They didn't starve, they were clustered on open honey in the top deep, surrounded by capped honey. I pulled 4-5 frames to look. There was no brood in the hive at all and many of the bees had fallen onto the top bars of the bottom deep and onto the bottom board. There was about a softball sized cluster of bees still on the combs. The bottom board was LITTERED with mites, and dead bees. Thousands of mites, all in a football sized area directly under the cluster.

Some of the bees looked greasy like they'd gotten honey on them in the frenzy to feed and stay clustered and warm. I wonder if besides varroa they also had tracheal mites?
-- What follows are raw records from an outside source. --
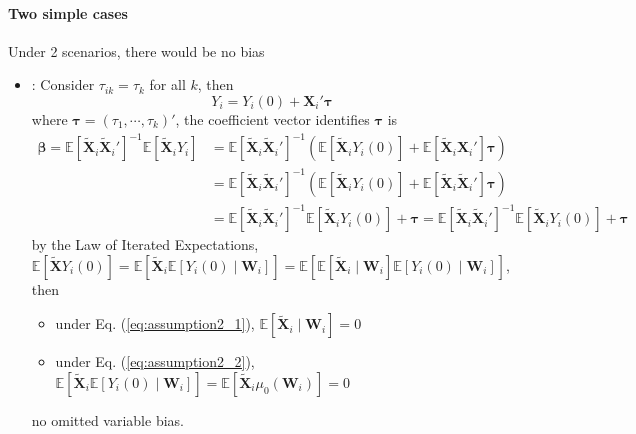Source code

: \documentclass[twoside]{article}
\begin{document}
\paragraph*{Two simple cases}
Under 2 scenarios, there would be no bias 
\begin{itemize}
    \item {}:
    Consider $\tau_{ik}=\tau_k$ for all $k$, then $$Y_i = Y_i(0)+ \mathbf{X}_i'\boldsymbol{\tau}$$ where $\boldsymbol{\tau} = \left(\tau_1,\cdots,\tau_k\right)'$, the coefficient vector identifies $\boldsymbol{\tau}$ is 
    \begin{align*}
        \boldsymbol{\beta} = \mathbb{E}\left[\tilde{\mathbf{X}}_i\tilde{\mathbf{X}}_i'\right]^{-1}\mathbb{E}\left[\tilde{\mathbf{X}}_iY_i\right] &= \mathbb{E}\left[\tilde{\mathbf{X}}_i\tilde{\mathbf{X}}_i'\right]^{-1}\left(\mathbb{E}\left[\tilde{\mathbf{X}}_iY_i(0)\right] + \mathbb{E}\left[\tilde{\mathbf{X}}_i{\mathbf{X}}_i'\right]\boldsymbol{\tau}\right)\\
        &= \mathbb{E}\left[\tilde{\mathbf{X}}_i\tilde{\mathbf{X}}_i'\right]^{-1}\left(\mathbb{E}\left[\tilde{\mathbf{X}}_iY_i(0)\right] + \mathbb{E}\left[\tilde{\mathbf{X}}_i\tilde{\mathbf{X}}_i'\right]\boldsymbol{\tau}\right)\\
        &= \mathbb{E}\left[\tilde{\mathbf{X}}_i\tilde{\mathbf{X}}_i'\right]^{-1} \mathbb{E}\left[\tilde{\mathbf{X}}_iY_i(0)\right] + \boldsymbol{\tau} = \mathbb{E}\left[\tilde{\mathbf{X}}_i\tilde{\mathbf{X}}_i'\right]^{-1} \mathbb{E}\left[\tilde{\mathbf{X}}_iY_i(0)\right] + \boldsymbol{\tau}
    \end{align*}
    by the Law of Iterated Expectations, $\mathbb{E}\left[\tilde{\mathbf{X}}Y_i(0)\right] = \mathbb{E}\left[\tilde{\mathbf{X}}_i \mathbb{E}\left[Y_i(0)\mid \mathbf{W}_i\right]\right] = \mathbb{E}\left[\mathbb{E}\left[\tilde{\mathbf{X}}_i\mid \mathbf{W}_i\right] \mathbb{E}\left[Y_i(0)\mid \mathbf{W}_i\right]\right]$, then 
    \begin{itemize}
        \item under Eq. (\ref{eq:assumption2_1}), $\mathbb{E}\left[\tilde{\mathbf{X}}_i \mid \mathbf{W}_i\right] = 0$
        \item under Eq. (\ref{eq:assumption2_2}), $\mathbb{E}\left[\tilde{\mathbf{X}}_i \mathbb{E}\left[Y_i(0)\mid \mathbf{W}_i\right] \right] = \mathbb{E}\left[ \tilde{\mathbf{X}}_i\mu_0(\mathbf{W}_i) \right] =0$
    \end{itemize}
    no omitted variable bias.

\end{itemize}
\end{document}

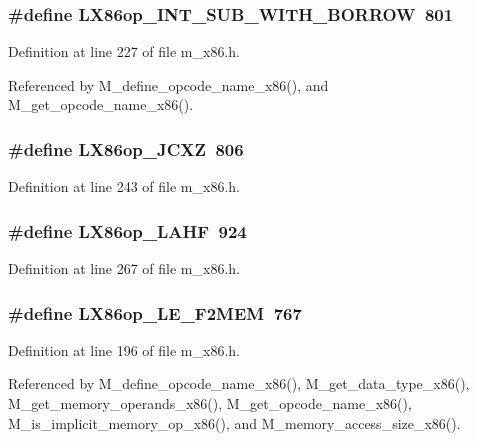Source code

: \subsubsection{\setlength{\rightskip}{0pt plus 5cm}\#define LX86op\_\-INT\_\-SUB\_\-WITH\_\-BORROW~801}\label{m__x86_8h_27e62c0e76e1a1522a036f6ab078de85}




Definition at line 227 of file m\_\-x86.h.

Referenced by M\_\-define\_\-opcode\_\-name\_\-x86(), and M\_\-get\_\-opcode\_\-name\_\-x86().
\subsubsection{\setlength{\rightskip}{0pt plus 5cm}\#define LX86op\_\-JCXZ~806}\label{m__x86_8h_891efaea420ba86163e5c98537ae9ea0}




Definition at line 243 of file m\_\-x86.h.
\subsubsection{\setlength{\rightskip}{0pt plus 5cm}\#define LX86op\_\-LAHF~924}\label{m__x86_8h_f0c4205bd309002ac1a825e79b81ec25}




Definition at line 267 of file m\_\-x86.h.
\subsubsection{\setlength{\rightskip}{0pt plus 5cm}\#define LX86op\_\-LE\_\-F2MEM~767}\label{m__x86_8h_f0861a0597d03593bf12adf543378aa0}




Definition at line 196 of file m\_\-x86.h.

Referenced by M\_\-define\_\-opcode\_\-name\_\-x86(), M\_\-get\_\-data\_\-type\_\-x86(), M\_\-get\_\-memory\_\-operands\_\-x86(), M\_\-get\_\-opcode\_\-name\_\-x86(), M\_\-is\_\-implicit\_\-memory\_\-op\_\-x86(), and M\_\-memory\_\-access\_\-size\_\-x86().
I sealed the hive back up.

The good news is that my other hives are all still alive









George-


----------



## Kieck (Dec 2, 2005)

>>The mite killed hive had it's demise a long while back. Back when the winter bees were being produced in Aug. The mites may have dissapeared because of the absence of brood and other hosts. They don't have to be in the hive when it is found dead.

Where would they go, or maybe more correctly, how would they disappear? Do they recognize that their current host is failing and leave? Do they die without brood? If they're all dead, where do their carcasses go?

Does this suggest a way to control mites? Eliminate the brood, and the mites disappear. I've heard a couple beekeepers claim that simply overwintering hives reduces Varroa loads to the point they never have to treat. Anyone have comments along that line?


----------



## George Fergusson (May 19, 2005)

>Where would they go, or maybe more correctly, how would they disappear? Do they recognize that their current host is failing and leave?

They might realize their host colony is history and hitch rides on robbing bees. One thing that might "discourage" the mites is lack of breeding opportunities. Many dying hives exhibit brood diseases that would make them unnattractive to mites. Hives that are dying out typically get robbed out and then starve. In a robbed out deadout there might not be many mites left at all.

>Do they die without brood? If they're all dead, where do their carcasses go?

Mites can live on bees for months but they can't last much more than a couple of days on their own. They can't reproduce without brood.

>Does this suggest a way to control mites? Eliminate the brood, and the mites disappear.

Breaking the mites brood cycle by caging the queen or requeening is a legitimate (and well known) method of controlling mites. It deprives them of an opportunity to breed and done at the right time, can temporarily stall their population growth. For a while. Combined with a treatment, it can be quite effective.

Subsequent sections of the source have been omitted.